Requirement:
Give the records again, every one, exactly.

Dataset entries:
* * * * * * *

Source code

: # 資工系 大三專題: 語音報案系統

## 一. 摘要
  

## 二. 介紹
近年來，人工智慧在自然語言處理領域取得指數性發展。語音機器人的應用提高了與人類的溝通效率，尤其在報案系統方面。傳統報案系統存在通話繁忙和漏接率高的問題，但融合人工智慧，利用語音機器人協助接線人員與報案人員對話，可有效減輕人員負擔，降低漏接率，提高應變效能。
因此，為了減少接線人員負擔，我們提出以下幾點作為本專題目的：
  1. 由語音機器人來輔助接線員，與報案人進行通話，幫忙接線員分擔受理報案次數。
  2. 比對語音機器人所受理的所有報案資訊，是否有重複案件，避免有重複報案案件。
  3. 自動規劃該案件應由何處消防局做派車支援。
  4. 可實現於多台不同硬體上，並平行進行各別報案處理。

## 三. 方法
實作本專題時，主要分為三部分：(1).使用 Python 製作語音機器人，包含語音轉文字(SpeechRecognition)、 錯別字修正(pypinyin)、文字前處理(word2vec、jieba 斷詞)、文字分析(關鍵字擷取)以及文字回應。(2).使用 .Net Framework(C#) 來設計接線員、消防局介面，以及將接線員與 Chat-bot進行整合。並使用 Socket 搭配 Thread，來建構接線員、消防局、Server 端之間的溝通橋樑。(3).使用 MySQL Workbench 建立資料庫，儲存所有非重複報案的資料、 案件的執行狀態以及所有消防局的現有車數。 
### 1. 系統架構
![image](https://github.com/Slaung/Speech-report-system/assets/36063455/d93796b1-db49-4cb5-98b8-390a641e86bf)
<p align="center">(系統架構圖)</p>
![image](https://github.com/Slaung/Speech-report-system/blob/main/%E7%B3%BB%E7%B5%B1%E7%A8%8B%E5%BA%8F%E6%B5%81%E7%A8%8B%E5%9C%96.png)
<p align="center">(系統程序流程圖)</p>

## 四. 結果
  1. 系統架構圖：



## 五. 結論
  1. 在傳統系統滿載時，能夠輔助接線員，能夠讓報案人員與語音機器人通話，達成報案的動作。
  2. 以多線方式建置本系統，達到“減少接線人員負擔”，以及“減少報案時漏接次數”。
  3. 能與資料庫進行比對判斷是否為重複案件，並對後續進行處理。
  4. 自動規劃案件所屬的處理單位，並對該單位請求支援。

* * * * * * *

Response to this task:
Source code

: # 資工系 大三專題: 語音報案系統

## 一. 摘要
  

## 二. 介紹
近年來，人工智慧在自然語言處理領域取得指數性發展。語音機器人的應用提高了與人類的溝通效率，尤其在報案系統方面。傳統報案系統存在通話繁忙和漏接率高的問題，但融合人工智慧，利用語音機器人協助接線人員與報案人員對話，可有效減輕人員負擔，降低漏接率，提高應變效能。
因此，為了減少接線人員負擔，我們提出以下幾點作為本專題目的：
  1. 由語音機器人來輔助接線員，與報案人進行通話，幫忙接線員分擔受理報案次數。
  2. 比對語音機器人所受理的所有報案資訊，是否有重複案件，避免有重複報案案件。
  3. 自動規劃該案件應由何處消防局做派車支援。
  4. 可實現於多台不同硬體上，並平行進行各別報案處理。

## 三. 方法
實作本專題時，主要分為三部分：(1).使用 Python 製作語音機器人，包含語音轉文字(SpeechRecognition)、 錯別字修正(pypinyin)、文字前處理(word2vec、jieba 斷詞)、文字分析(關鍵字擷取)以及文字回應。(2).使用 .Net Framework(C#) 來設計接線員、消防局介面，以及將接線員與 Chat-bot進行整合。並使用 Socket 搭配 Thread，來建構接線員、消防局、Server 端之間的溝通橋樑。(3).使用 MySQL Workbench 建立資料庫，儲存所有非重複報案的資料、 案件的執行狀態以及所有消防局的現有車數。 
### 1. 系統架構
![image](https://github.com/Slaung/Speech-report-system/assets/36063455/d93796b1-db49-4cb5-98b8-390a641e86bf)
<p align="center">(系統架構圖)</p>
![image](https://github.com/Slaung/Speech-report-system/blob/main/%E7%B3%BB%E7%B5%B1%E7%A8%8B%E5%BA%8F%E6%B5%81%E7%A8%8B%E5%9C%96.png)
<p align="center">(系統程序流程圖)</p>

## 四. 結果
  1. 系統架構圖：



## 五. 結論
  1. 在傳統系統滿載時，能夠輔助接線員，能夠讓報案人員與語音機器人通話，達成報案的動作。
  2. 以多線方式建置本系統，達到“減少接線人員負擔”，以及“減少報案時漏接次數”。
  3. 能與資料庫進行比對判斷是否為重複案件，並對後續進行處理。
  4. 自動規劃案件所屬的處理單位，並對該單位請求支援。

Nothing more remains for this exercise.